Reply To: Level design
After praising the map design in my earlier post, it’s only fair that I give some criticism of it too for balance, so expect this post to be more negative.
So far I’ve played through e1 and e2. I have to say I preferred e1. e2 levels feel a bit different to e1 levels. I don’t mean the texture differences are bad (they are just as great!), but the map layouts themselves feel poorer somehow.
It is clear that focus has been shifted away from the hub-like areas used in e1. But with fewer such landmarks to guide us, it is harder to build mental maps of these levels, which in turn makes them harder to navigate comfortably.
The designs of e2 feel more like a chaotic clustering of many small areas, which make it hard to identify where you are at a glance.
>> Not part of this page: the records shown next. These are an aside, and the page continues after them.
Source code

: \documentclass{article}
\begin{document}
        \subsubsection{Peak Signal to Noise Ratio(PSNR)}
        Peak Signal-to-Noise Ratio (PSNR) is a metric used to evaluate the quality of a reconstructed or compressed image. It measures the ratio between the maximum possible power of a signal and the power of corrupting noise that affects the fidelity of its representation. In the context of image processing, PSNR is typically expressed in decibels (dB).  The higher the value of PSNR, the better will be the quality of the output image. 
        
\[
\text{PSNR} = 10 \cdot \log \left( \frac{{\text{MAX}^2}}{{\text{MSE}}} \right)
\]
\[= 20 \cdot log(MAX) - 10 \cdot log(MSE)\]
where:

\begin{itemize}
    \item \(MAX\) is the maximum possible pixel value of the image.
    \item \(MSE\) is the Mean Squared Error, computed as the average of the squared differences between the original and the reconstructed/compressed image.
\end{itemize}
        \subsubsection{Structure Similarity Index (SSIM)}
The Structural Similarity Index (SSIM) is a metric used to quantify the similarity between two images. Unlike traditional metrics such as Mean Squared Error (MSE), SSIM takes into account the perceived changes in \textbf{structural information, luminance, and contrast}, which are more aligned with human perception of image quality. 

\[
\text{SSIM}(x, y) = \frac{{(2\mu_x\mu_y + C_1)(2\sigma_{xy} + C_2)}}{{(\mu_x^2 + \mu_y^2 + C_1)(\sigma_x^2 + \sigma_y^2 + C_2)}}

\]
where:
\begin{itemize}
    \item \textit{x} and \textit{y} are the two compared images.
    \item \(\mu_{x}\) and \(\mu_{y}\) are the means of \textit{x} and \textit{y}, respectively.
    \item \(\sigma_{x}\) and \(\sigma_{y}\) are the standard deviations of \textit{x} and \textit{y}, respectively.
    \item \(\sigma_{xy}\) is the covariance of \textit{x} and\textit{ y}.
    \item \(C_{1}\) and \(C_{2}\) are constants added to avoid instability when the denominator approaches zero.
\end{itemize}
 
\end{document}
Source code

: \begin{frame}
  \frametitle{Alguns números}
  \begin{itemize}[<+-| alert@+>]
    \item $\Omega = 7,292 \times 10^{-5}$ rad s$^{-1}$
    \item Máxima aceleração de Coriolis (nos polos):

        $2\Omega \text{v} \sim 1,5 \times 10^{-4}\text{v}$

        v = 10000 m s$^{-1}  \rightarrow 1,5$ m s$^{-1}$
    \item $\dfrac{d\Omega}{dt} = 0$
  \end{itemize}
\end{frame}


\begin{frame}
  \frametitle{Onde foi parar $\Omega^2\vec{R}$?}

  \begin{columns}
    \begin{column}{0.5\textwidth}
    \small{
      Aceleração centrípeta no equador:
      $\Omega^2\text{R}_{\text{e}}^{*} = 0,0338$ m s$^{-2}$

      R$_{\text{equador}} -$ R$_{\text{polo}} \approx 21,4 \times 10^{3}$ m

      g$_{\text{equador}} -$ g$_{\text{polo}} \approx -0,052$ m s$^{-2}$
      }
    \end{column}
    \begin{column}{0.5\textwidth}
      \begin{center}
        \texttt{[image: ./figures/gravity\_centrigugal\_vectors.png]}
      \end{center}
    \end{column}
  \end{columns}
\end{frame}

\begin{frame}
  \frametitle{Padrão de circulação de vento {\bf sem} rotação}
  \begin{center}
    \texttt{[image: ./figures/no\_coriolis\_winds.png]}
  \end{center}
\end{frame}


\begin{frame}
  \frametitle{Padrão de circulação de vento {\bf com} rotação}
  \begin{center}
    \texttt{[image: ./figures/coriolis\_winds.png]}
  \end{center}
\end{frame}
Abundant use of alcoves and corridors don’t help, as turning in areas with low visible range will disorient us, so we can easily lose our sense of direction.
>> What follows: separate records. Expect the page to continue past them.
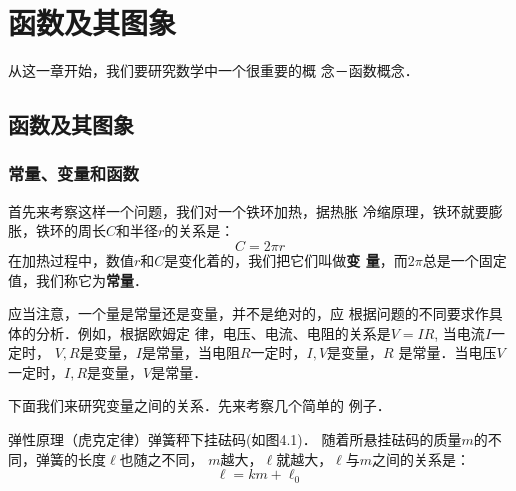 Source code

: \chapter{函数及其图象}

从这一章开始，我们要研究数学中一个很重要的概
念－函数概念．
\section{函数及其图象}
\subsection{常量、变量和函数}
首先来考察这样一个问题，我们对一个铁环加热，据热胀
冷缩原理，铁环就要膨胀，铁环的周长$C$和半径$r$的关系是：
\[C=2\pi r\]
在加热过程中，数值$r$和$C$是变化着的，我们把它们叫做\textbf{变
量}，而$2\pi$总是一个固定值，我们称它为\textbf{常量}．

应当注意，一个量是常量还是变量，并不是绝对的，应
根据问题的不同要求作具体的分析．例如，根据欧姆定
律，电压、电流、电阻的关系是$V=IR$, 当电流$I$一定时，
$V,R$是变量，$I$是常量，当电阻$R$一定时，$I,V$是变量，$R$
是常量．当电压$V$一定时，$I,R$是变量，$V$是常量．

下面我们来研究变量之间的关系．先来考察几个简单的
例子．


\begin{example}
    弹性原理（虎克定律）弹簧秤下挂砝码(如图4.1)．
随着所悬挂砝码的质量$m$的不同，弹簧的长度$\ell$也随之不同，
$m$越大，$\ell$就越大，$\ell$与$m$之间的关系是：
\[\ell=km+\ell_0\]
\end{example}

\begin{figure}[htp]
    \centering
 \caption{}
\end{figure}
In a more realistic game, this wouldn’t necessarily be a problem, as even small areas are regularly given unique and interesting detail with scenery and use of the third dimension. But Doom cannot escape it’s own limitations, and to me this is an example of where it’s abstract geometry becomes a handicap.
3D spaces need landmarks, but Doom is limited in how it can achieve this.
So what are the consequences of this? If the player loses their sense of direction, they have no guide as to where they should go next. They’ll run around aimlessly hoping to stumble upon something new. If that means backtracking, then it quickly becomes boring. But even if we manage to progress, encounters will feel less engaging – it’s just one room after another of monsters – as each encounter becomes less meaningful in the bigger picture.